ETFs For A Hungary Bailout (HILO, EWO)
Hungary, an emerging economy, is having its fair share of fiscal problems much like its developed Europe counterparts. The Eastern European nation is on the brink of a credit crunch as foreign banks pull funding. The country's ratio of non-performing corporate loans stood at 17% at the end of last year and that ratio could jump by the end of next year, according to Reuters.
Hungary has the highest debt/GDP ratio, 80% in Eastern Europe. The country was downgraded to junk status by Moody's late last year. Yields on Hungarian 10-years have been as high as 9% recently and still hover above 8%. That's enough to make even Italy and Spain blush.
Still, it should be noted that Hungary is looking to negotiate a $20 billion to $26 billion bailout package and that would presumably be a good thing in the near-term for Hungarian equities. Until a Hungary ETF comes to market, investors can use the following funds to potentially benefit from a bailout of the financially challenged emerging economy.
EGShares Low Volatility Emerging Markets Dividend ETF (NYSE: HILO) We've previously been bullish on HILO due to its low beta/high dividend combination. In less than a year trading, HILO has over $59 million in AUM, indicating investors love the emerging markets/yield combination. HILO's index features a yield of 6.44%.
As a low beta ETF, it's not surprising to see almost 45% of HILO's combined sector weight allocated to telecoms and utilities. That's where the Hungary exposure comes in; a 5.1% weight to Magyar Telekom. Buy HILO because of the yield, the low beta and an almost 17% allocation to Thailand and you get the potential for a post-bailout Hungary pop.
SPDR S&P Emerging Europe ETF (NYSE: GUR) For those looking for some Eastern Europe exposure with a small Hungary kicker, GUR works. An almost 40% weight to the energy sector and a 62.2% allocation to Russia means one thing: GUR is volatile. The statistics prove that: The ETF is up 14% year-to-date, but down more than 7% in the past month. Hungary gets a weight of 3.77% here and the yield is fair at 3.27%.

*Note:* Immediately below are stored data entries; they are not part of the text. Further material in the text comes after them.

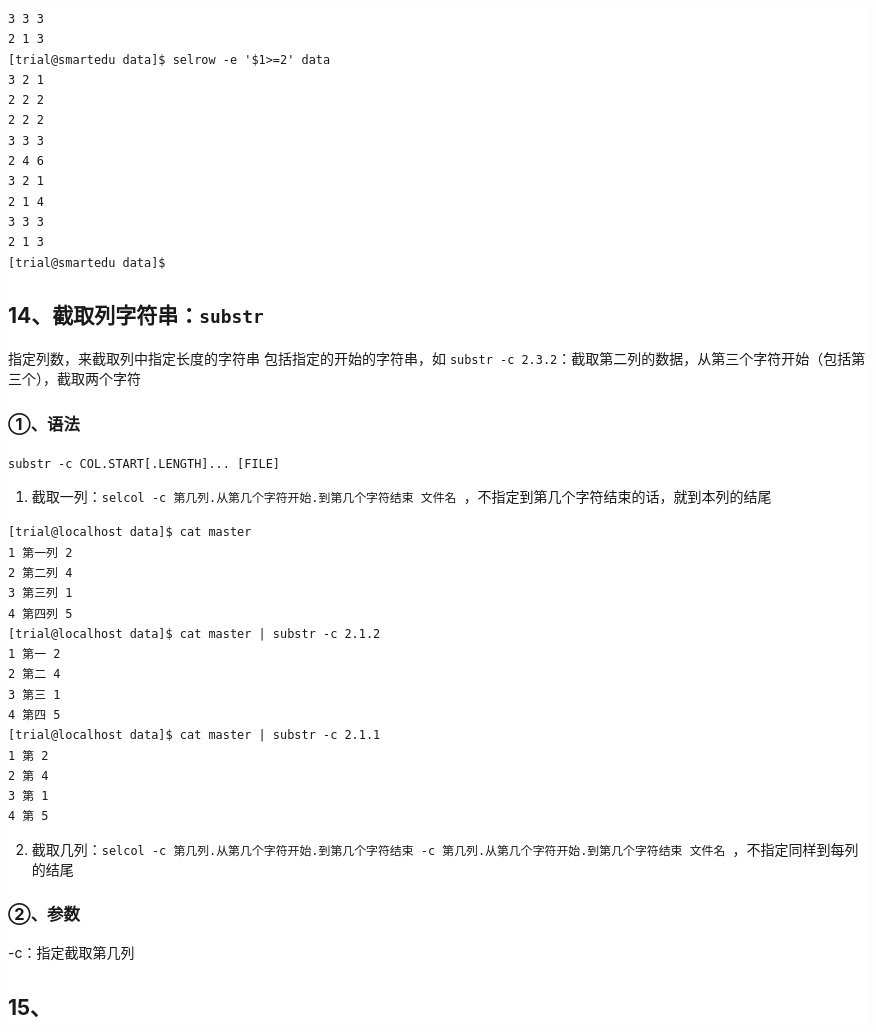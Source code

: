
 ```shell
3 3 3
2 1 3
[trial@smartedu data]$ selrow -e '$1>=2' data
3 2 1
2 2 2
2 2 2
3 3 3
2 4 6
3 2 1
2 1 4
3 3 3
2 1 3
[trial@smartedu data]$ 
```

## 14、截取列字符串：`substr`

指定列数，来截取列中指定长度的字符串
包括指定的开始的字符串，如 `substr -c 2.3.2`：截取第二列的数据，从第三个字符开始（包括第三个），截取两个字符

### ①、语法

`substr -c COL.START[.LENGTH]... [FILE]`

1. 截取一列：`selcol -c 第几列.从第几个字符开始.到第几个字符结束 文件名 `，不指定到第几个字符结束的话，就到本列的结尾

```shell
[trial@localhost data]$ cat master 
1 第一列 2
2 第二列 4
3 第三列 1
4 第四列 5
[trial@localhost data]$ cat master | substr -c 2.1.2
1 第一 2
2 第二 4
3 第三 1
4 第四 5
[trial@localhost data]$ cat master | substr -c 2.1.1
1 第 2
2 第 4
3 第 1
4 第 5
```

2. 截取几列：`selcol -c 第几列.从第几个字符开始.到第几个字符结束 -c 第几列.从第几个字符开始.到第几个字符结束 文件名 `，不指定同样到每列的结尾

### ②、参数

-c：指定截取第几列

## 15、
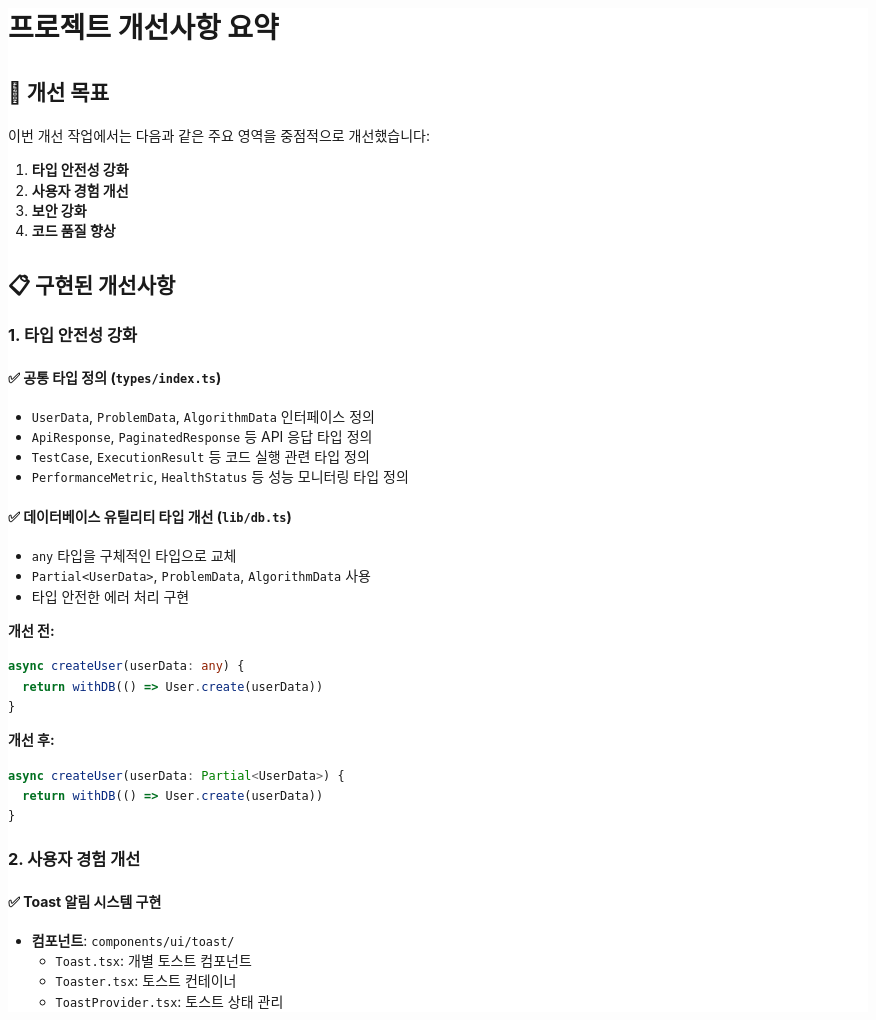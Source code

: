# 프로젝트 개선사항 요약

## 🎯 개선 목표

이번 개선 작업에서는 다음과 같은 주요 영역을 중점적으로 개선했습니다:

1. **타입 안전성 강화**
2. **사용자 경험 개선**
3. **보안 강화**
4. **코드 품질 향상**

## 📋 구현된 개선사항

### 1. 타입 안전성 강화

#### ✅ 공통 타입 정의 (`types/index.ts`)

- `UserData`, `ProblemData`, `AlgorithmData` 인터페이스 정의
- `ApiResponse`, `PaginatedResponse` 등 API 응답 타입 정의
- `TestCase`, `ExecutionResult` 등 코드 실행 관련 타입 정의
- `PerformanceMetric`, `HealthStatus` 등 성능 모니터링 타입 정의

#### ✅ 데이터베이스 유틸리티 타입 개선 (`lib/db.ts`)

- `any` 타입을 구체적인 타입으로 교체
- `Partial<UserData>`, `ProblemData`, `AlgorithmData` 사용
- 타입 안전한 에러 처리 구현

**개선 전:**

```typescript
async createUser(userData: any) {
  return withDB(() => User.create(userData))
}
```

**개선 후:**

```typescript
async createUser(userData: Partial<UserData>) {
  return withDB(() => User.create(userData))
}
```

### 2. 사용자 경험 개선

#### ✅ Toast 알림 시스템 구현

- **컴포넌트**: `components/ui/toast/`
  - `Toast.tsx`: 개별 토스트 컴포넌트
  - `Toaster.tsx`: 토스트 컨테이너
  - `ToastProvider.tsx`: 토스트 상태 관리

iShares MSCI Austria Investable Market Index Fund (NYSE: EWO) Battered and bruised, EWO has plunged almost 32% in the past year, but hey, at least Austria still has an AAA credit rating. Austria has played a leading role in Hungary's financial system and the central European nation has shown a correlation to Hungary's own economic growth, according to Emerging Money. That makes EWO a more conservative way of indirectly playing any bounce in Hungarian equities.